About this task -
Find the lines in the records below that contain "string", and report each of them.

Records supplied -
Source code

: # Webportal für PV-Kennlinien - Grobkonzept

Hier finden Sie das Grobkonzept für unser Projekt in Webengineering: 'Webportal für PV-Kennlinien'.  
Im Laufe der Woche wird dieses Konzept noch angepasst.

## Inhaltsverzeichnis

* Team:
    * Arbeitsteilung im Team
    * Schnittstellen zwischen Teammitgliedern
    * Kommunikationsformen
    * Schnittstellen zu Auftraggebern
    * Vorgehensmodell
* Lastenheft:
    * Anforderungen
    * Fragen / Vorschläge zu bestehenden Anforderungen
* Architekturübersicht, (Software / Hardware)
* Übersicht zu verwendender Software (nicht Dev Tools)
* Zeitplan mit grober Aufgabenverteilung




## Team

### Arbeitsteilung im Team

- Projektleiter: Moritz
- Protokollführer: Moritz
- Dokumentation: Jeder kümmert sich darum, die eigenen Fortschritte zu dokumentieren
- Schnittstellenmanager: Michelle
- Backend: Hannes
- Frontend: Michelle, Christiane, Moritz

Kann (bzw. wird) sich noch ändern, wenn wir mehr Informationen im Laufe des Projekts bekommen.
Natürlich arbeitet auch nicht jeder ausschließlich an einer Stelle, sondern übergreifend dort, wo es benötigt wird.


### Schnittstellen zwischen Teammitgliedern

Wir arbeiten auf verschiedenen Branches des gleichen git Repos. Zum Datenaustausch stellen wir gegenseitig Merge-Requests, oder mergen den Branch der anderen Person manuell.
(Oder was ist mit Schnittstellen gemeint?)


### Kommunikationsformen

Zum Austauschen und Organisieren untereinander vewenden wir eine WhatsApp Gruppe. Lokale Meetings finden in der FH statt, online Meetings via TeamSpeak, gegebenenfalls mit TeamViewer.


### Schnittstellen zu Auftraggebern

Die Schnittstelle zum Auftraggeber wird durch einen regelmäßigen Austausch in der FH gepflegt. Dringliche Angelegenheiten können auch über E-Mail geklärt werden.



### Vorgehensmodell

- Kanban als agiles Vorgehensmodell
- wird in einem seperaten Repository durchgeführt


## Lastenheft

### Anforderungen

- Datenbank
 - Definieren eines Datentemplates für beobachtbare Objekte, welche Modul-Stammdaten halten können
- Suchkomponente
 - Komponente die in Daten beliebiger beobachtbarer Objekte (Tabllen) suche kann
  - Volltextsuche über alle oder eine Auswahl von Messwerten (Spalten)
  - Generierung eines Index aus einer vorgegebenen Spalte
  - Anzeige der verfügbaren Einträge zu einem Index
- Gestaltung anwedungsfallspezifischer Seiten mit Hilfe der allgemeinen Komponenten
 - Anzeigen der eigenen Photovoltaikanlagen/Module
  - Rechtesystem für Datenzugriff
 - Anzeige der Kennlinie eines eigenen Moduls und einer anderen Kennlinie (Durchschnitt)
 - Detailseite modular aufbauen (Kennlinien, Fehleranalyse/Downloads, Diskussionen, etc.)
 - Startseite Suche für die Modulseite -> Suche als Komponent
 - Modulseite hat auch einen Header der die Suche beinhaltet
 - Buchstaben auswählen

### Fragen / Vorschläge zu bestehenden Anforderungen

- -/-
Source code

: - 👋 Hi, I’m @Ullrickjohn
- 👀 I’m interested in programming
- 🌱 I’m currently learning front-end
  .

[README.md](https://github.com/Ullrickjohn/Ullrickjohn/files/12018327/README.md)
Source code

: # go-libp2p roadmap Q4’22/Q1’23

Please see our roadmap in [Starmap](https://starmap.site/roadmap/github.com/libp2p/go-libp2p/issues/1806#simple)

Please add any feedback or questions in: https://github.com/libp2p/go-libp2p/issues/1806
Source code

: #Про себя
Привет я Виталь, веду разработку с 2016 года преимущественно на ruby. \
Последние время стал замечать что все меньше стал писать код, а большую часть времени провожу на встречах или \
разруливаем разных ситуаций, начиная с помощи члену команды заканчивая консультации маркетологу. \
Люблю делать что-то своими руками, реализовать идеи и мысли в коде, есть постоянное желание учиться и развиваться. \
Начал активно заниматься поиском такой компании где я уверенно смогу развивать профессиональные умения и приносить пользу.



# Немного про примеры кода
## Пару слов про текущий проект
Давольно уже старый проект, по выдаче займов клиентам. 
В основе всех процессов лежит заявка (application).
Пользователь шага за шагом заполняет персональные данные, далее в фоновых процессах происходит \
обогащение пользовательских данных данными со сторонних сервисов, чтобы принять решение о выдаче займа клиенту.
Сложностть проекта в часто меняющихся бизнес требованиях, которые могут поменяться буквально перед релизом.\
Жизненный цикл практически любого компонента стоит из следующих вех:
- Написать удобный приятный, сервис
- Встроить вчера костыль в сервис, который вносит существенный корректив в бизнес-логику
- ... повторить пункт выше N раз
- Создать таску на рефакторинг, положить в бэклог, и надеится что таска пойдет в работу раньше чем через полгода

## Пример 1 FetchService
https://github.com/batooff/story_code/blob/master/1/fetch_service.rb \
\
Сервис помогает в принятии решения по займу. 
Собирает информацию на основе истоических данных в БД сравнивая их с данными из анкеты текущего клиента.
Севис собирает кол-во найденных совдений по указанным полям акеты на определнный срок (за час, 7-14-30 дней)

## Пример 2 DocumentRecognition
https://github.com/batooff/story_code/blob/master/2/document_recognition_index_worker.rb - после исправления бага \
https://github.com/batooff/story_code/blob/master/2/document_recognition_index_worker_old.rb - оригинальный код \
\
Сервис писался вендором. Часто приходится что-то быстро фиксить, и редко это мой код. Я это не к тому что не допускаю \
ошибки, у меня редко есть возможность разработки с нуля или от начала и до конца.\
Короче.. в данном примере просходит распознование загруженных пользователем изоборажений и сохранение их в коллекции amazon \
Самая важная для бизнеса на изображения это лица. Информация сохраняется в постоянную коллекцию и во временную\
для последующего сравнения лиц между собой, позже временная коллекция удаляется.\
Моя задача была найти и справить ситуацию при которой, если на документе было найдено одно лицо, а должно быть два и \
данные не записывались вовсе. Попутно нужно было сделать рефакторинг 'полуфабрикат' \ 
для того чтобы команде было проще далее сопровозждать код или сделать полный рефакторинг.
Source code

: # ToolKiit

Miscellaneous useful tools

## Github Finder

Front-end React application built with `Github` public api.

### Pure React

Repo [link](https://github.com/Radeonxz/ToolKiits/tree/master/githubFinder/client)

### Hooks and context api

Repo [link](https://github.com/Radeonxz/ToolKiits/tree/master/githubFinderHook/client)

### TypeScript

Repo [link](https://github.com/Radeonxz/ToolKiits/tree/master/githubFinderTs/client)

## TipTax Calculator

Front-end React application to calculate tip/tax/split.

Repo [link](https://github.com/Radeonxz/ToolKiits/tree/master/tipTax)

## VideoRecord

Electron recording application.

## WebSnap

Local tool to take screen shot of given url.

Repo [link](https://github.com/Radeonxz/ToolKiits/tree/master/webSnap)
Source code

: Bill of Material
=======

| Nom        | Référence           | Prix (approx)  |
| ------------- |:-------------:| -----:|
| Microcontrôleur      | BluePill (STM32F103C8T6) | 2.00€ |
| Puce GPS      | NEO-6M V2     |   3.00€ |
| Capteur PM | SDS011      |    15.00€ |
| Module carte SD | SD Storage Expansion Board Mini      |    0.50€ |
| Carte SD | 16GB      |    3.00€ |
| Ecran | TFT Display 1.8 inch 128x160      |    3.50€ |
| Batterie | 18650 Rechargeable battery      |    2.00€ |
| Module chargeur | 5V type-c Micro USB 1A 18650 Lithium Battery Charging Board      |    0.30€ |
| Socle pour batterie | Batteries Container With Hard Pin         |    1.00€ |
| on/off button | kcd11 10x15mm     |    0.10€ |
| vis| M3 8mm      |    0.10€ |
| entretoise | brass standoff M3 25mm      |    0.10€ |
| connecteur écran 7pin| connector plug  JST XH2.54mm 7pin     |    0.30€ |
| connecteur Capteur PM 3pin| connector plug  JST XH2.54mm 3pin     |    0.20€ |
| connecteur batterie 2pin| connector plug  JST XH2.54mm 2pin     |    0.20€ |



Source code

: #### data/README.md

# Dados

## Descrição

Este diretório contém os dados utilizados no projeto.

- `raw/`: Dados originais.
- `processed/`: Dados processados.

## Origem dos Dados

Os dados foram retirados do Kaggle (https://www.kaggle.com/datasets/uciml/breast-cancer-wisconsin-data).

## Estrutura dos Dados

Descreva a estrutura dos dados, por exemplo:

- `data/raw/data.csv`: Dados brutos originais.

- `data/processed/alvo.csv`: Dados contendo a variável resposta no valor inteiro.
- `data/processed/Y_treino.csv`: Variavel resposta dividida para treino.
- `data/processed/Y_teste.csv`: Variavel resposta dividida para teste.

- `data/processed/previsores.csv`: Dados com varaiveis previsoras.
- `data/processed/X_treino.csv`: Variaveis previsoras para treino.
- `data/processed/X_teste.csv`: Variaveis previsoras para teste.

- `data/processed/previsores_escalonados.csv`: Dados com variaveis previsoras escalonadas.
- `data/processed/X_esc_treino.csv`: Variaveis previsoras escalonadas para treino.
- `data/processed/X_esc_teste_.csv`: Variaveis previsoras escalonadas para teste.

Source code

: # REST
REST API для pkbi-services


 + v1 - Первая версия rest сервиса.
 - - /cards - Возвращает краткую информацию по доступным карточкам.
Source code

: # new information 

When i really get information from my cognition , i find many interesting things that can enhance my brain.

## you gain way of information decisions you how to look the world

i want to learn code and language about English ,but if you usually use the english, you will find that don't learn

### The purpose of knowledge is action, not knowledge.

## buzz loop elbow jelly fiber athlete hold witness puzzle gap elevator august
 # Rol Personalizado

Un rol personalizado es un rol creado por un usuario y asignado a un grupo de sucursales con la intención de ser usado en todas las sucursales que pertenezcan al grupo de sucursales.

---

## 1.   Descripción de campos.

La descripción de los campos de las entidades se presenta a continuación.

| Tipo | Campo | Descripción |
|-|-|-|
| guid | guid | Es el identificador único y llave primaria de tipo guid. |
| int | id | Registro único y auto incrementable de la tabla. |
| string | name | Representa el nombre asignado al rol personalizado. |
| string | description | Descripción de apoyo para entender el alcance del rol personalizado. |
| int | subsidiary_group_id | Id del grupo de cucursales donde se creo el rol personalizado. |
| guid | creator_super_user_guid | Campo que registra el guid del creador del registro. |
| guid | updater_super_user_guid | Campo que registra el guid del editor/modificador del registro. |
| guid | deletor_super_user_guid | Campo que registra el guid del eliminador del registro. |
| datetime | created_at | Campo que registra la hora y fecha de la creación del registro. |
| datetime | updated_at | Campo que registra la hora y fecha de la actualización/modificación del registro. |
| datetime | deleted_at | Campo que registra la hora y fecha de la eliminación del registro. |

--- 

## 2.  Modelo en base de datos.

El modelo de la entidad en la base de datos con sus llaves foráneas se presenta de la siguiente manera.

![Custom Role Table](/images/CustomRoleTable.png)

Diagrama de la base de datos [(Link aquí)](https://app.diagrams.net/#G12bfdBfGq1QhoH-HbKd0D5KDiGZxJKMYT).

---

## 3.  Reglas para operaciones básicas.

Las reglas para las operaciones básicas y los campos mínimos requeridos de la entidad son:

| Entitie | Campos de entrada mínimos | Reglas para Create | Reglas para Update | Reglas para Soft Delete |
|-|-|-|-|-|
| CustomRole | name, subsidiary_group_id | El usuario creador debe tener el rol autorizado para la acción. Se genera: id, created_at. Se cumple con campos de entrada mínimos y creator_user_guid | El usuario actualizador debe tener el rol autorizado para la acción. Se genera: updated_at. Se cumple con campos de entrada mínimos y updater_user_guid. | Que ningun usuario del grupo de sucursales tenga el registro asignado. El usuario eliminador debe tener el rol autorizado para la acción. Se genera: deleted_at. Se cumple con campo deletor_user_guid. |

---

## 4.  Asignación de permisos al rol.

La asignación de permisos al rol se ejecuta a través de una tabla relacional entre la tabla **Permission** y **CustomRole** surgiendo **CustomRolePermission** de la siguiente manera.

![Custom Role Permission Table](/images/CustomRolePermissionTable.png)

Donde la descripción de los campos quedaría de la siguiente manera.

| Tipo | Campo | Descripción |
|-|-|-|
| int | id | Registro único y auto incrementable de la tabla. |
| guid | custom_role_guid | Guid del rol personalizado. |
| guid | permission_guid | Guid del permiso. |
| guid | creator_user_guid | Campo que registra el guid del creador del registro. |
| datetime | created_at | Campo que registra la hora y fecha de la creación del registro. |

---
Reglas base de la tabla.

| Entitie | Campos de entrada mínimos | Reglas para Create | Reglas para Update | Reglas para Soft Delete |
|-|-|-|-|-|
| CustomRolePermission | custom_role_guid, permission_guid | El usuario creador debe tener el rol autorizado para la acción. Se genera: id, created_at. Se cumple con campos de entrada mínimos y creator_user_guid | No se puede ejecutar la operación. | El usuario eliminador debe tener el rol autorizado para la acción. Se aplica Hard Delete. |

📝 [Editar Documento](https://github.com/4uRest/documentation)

Exercise result -
| string | name | Representa el nombre asignado al rol personalizado. |
| string | description | Descripción de apoyo para entender el alcance del rol personalizado. |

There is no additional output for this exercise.